Task requirements -
Would you reproduce exactly the lines below from the one holding "- midi anything" through the one holding "Средние игроки размещаются", inclusive, and no others?

(Study material begins)

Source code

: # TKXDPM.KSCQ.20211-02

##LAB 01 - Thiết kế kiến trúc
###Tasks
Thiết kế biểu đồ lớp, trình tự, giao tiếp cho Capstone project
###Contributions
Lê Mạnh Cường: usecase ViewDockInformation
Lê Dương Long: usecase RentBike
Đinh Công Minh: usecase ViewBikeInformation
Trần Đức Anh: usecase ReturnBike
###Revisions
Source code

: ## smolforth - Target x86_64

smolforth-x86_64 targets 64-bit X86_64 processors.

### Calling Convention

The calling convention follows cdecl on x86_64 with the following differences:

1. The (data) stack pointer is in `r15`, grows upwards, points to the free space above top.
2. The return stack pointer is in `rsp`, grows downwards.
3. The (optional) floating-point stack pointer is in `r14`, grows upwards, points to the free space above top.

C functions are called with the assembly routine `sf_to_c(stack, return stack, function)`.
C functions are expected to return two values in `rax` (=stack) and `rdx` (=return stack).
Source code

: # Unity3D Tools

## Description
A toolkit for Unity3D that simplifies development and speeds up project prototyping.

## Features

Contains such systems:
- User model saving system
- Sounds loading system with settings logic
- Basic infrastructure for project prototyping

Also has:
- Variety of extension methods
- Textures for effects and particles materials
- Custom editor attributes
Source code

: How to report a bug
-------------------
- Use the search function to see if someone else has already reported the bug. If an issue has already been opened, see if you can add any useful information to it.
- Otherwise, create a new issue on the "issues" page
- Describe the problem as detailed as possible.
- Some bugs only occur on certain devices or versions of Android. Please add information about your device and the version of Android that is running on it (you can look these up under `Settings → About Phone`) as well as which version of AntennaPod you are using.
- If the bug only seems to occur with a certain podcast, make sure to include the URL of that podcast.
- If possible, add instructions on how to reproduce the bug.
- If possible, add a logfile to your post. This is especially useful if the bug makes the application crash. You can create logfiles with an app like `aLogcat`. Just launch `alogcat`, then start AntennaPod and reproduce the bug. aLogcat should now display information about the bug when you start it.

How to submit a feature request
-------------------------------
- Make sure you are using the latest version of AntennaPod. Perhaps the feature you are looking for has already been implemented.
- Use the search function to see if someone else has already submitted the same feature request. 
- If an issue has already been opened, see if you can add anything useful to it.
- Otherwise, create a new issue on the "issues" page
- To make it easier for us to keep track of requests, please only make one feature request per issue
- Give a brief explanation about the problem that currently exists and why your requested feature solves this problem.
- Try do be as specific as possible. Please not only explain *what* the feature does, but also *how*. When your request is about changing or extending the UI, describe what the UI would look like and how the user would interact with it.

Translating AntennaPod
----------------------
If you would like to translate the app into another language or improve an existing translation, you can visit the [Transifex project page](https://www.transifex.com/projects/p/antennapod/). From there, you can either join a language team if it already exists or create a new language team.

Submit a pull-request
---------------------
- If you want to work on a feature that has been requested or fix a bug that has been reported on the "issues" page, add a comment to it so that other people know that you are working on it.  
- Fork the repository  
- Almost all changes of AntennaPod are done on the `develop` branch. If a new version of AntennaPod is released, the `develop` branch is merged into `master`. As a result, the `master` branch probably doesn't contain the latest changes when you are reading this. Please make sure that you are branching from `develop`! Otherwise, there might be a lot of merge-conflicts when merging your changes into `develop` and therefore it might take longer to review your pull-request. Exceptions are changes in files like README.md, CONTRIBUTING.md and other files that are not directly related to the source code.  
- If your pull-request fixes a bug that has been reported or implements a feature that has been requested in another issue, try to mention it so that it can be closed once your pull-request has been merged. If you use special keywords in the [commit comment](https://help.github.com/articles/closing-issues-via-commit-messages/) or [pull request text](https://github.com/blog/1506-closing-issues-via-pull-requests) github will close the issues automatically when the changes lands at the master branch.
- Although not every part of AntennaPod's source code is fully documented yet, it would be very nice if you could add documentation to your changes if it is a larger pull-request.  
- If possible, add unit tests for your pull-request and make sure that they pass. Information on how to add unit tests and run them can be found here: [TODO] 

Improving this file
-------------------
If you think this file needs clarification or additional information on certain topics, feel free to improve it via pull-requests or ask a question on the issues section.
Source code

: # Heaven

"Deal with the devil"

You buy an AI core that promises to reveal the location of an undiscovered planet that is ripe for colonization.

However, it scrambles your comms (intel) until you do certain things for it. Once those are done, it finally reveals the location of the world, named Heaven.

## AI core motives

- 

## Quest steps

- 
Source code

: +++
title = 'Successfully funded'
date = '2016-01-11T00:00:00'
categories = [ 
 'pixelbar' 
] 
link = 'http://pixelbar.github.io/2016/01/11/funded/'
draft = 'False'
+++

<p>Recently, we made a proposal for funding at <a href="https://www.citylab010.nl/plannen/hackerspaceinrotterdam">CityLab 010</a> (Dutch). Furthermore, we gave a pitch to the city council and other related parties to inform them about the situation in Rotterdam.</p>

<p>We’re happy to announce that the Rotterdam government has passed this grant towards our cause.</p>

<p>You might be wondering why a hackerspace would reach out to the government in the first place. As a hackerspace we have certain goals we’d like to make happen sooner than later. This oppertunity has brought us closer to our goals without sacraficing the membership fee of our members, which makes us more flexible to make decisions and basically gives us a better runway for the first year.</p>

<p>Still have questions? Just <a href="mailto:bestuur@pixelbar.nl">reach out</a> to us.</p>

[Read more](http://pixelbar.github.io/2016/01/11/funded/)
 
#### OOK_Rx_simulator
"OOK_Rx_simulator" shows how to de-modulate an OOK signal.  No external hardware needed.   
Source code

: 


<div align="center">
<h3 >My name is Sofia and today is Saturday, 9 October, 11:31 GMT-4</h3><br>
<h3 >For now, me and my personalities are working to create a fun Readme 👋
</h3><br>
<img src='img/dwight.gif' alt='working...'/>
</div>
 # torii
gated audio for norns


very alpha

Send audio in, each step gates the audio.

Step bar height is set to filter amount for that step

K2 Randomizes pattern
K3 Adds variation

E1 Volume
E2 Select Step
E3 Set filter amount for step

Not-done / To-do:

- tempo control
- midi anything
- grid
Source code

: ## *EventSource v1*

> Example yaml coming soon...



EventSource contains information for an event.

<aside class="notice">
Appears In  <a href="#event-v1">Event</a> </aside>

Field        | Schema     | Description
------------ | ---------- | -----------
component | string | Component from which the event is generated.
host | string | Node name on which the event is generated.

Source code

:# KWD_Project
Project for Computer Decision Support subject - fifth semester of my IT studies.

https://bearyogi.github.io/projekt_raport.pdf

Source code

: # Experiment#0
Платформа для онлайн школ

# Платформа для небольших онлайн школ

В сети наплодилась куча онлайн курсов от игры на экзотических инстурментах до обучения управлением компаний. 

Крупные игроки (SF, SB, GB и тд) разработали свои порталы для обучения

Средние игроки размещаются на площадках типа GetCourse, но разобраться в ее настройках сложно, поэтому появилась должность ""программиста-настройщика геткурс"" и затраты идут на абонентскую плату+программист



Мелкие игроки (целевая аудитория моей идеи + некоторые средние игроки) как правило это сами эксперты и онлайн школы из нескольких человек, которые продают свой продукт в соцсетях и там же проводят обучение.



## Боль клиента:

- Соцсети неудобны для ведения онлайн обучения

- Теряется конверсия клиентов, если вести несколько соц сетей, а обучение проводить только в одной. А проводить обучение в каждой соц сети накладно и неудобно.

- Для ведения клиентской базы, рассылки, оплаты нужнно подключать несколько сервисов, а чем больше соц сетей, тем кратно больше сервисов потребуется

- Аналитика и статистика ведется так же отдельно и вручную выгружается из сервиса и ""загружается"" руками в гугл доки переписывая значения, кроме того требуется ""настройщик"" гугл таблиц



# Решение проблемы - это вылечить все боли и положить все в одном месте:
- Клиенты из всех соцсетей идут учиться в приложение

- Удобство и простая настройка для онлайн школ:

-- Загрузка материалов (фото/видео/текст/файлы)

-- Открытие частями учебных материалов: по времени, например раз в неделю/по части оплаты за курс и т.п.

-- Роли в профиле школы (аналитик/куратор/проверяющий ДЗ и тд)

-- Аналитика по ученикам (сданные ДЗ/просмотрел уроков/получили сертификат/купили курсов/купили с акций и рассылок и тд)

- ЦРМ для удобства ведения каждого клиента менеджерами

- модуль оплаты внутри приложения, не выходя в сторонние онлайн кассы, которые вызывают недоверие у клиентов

(Study material ends)

Answer box -
- midi anything
- grid
Source code

: ## *EventSource v1*

> Example yaml coming soon...



EventSource contains information for an event.

<aside class="notice">
Appears In  <a href="#event-v1">Event</a> </aside>

Field        | Schema     | Description
------------ | ---------- | -----------
component | string | Component from which the event is generated.
host | string | Node name on which the event is generated.

Source code

:# KWD_Project
Project for Computer Decision Support subject - fifth semester of my IT studies.

https://bearyogi.github.io/projekt_raport.pdf

Source code

: # Experiment#0
Платформа для онлайн школ

# Платформа для небольших онлайн школ

В сети наплодилась куча онлайн курсов от игры на экзотических инстурментах до обучения управлением компаний. 

Крупные игроки (SF, SB, GB и тд) разработали свои порталы для обучения

Средние игроки размещаются на площадках типа GetCourse, но разобраться в ее настройках сложно, поэтому появилась должность ""программиста-настройщика геткурс"" и затраты идут на абонентскую плату+программист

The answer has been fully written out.